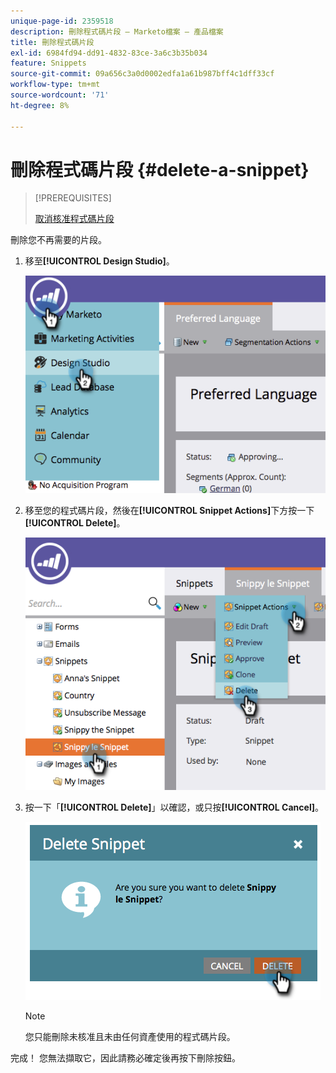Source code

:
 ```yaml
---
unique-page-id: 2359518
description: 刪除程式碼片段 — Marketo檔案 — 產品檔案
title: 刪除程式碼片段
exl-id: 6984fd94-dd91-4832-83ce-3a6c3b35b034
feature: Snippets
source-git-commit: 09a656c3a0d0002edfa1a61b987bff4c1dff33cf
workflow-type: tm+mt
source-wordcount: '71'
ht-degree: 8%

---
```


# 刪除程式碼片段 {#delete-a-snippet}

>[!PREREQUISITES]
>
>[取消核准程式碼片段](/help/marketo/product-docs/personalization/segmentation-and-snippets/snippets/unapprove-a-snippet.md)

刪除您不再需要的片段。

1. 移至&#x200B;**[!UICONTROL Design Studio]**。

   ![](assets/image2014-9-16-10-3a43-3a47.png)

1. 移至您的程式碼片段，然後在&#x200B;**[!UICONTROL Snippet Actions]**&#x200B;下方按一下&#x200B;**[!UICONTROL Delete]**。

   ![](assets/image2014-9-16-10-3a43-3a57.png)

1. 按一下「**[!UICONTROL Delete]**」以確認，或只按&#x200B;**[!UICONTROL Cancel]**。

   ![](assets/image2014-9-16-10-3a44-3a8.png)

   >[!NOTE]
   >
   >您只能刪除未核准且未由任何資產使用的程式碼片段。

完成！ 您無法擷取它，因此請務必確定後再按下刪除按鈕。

◇ ◇ ◇

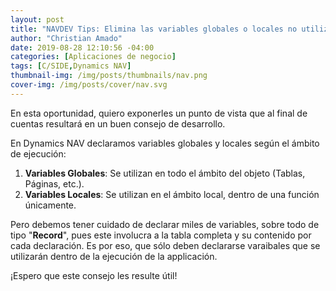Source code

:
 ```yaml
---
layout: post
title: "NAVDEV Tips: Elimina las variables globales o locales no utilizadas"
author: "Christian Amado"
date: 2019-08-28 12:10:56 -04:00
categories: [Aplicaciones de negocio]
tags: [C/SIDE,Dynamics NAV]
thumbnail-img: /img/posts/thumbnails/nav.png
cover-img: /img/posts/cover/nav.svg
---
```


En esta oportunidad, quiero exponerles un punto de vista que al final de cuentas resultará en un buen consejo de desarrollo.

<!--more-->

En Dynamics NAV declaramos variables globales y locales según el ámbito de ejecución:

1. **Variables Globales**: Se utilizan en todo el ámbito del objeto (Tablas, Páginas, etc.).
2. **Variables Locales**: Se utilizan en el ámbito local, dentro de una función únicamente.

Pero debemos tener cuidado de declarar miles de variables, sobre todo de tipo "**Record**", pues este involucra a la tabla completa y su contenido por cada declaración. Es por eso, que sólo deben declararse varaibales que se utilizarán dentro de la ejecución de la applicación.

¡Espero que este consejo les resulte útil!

◇ ◇ ◇

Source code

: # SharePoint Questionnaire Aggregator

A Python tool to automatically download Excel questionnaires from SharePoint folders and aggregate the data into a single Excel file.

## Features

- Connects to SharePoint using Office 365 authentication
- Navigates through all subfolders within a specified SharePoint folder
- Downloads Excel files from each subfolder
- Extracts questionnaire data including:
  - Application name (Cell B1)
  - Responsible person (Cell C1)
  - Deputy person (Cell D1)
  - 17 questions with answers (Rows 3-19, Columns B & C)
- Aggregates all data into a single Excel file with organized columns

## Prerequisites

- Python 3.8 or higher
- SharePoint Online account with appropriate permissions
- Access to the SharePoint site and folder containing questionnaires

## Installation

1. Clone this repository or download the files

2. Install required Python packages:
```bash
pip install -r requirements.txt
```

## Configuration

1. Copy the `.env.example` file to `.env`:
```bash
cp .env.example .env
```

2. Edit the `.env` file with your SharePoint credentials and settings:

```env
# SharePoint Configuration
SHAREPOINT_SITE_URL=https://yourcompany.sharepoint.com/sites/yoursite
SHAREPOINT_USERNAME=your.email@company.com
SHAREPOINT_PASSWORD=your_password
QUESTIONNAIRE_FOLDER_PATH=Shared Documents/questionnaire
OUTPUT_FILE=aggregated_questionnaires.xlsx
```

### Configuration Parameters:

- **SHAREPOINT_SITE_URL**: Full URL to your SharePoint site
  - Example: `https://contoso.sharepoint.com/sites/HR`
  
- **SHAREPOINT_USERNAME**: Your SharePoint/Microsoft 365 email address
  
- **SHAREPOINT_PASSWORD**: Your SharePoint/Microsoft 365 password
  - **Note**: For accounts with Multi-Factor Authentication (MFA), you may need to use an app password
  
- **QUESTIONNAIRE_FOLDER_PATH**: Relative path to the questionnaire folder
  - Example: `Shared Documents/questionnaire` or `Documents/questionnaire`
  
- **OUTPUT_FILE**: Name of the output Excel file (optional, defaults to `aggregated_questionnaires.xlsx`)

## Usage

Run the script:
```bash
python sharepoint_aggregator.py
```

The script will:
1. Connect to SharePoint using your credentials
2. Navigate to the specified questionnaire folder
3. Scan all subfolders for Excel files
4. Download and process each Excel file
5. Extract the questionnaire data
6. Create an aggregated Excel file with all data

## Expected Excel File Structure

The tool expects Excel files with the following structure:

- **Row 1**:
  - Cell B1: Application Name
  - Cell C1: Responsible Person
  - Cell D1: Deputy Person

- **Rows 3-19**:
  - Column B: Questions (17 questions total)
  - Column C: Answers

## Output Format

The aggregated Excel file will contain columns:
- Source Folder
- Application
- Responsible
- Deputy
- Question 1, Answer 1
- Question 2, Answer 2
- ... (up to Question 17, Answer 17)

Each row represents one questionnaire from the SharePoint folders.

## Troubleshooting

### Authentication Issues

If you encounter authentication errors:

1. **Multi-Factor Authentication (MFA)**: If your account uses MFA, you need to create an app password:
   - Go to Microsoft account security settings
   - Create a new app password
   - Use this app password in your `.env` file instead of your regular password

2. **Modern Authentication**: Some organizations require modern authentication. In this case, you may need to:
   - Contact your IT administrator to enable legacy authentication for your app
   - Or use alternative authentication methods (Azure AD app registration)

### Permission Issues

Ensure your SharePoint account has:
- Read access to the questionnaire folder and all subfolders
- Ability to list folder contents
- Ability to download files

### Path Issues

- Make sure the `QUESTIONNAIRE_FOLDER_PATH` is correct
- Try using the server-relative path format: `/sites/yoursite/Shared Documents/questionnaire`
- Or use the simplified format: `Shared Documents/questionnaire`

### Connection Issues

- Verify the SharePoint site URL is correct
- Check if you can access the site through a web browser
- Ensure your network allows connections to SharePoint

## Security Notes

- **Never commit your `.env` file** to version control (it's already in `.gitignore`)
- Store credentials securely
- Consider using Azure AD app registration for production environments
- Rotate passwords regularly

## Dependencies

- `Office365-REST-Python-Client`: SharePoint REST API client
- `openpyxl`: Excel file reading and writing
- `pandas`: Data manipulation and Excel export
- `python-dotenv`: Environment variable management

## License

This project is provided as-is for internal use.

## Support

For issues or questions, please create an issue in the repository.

◇ ◇ ◇

## WHAT NEEDS TO BE DONE
Every line of the listing that holds "dentro" should be found and copied.

## RESPONSE AREA
2. **Variables Locales**: Se utilizan en el ámbito local, dentro de una función únicamente.
Pero debemos tener cuidado de declarar miles de variables, sobre todo de tipo "**Record**", pues este involucra a la tabla completa y su contenido por cada declaración. Es por eso, que sólo deben declararse varaibales que se utilizarán dentro de la ejecución de la applicación.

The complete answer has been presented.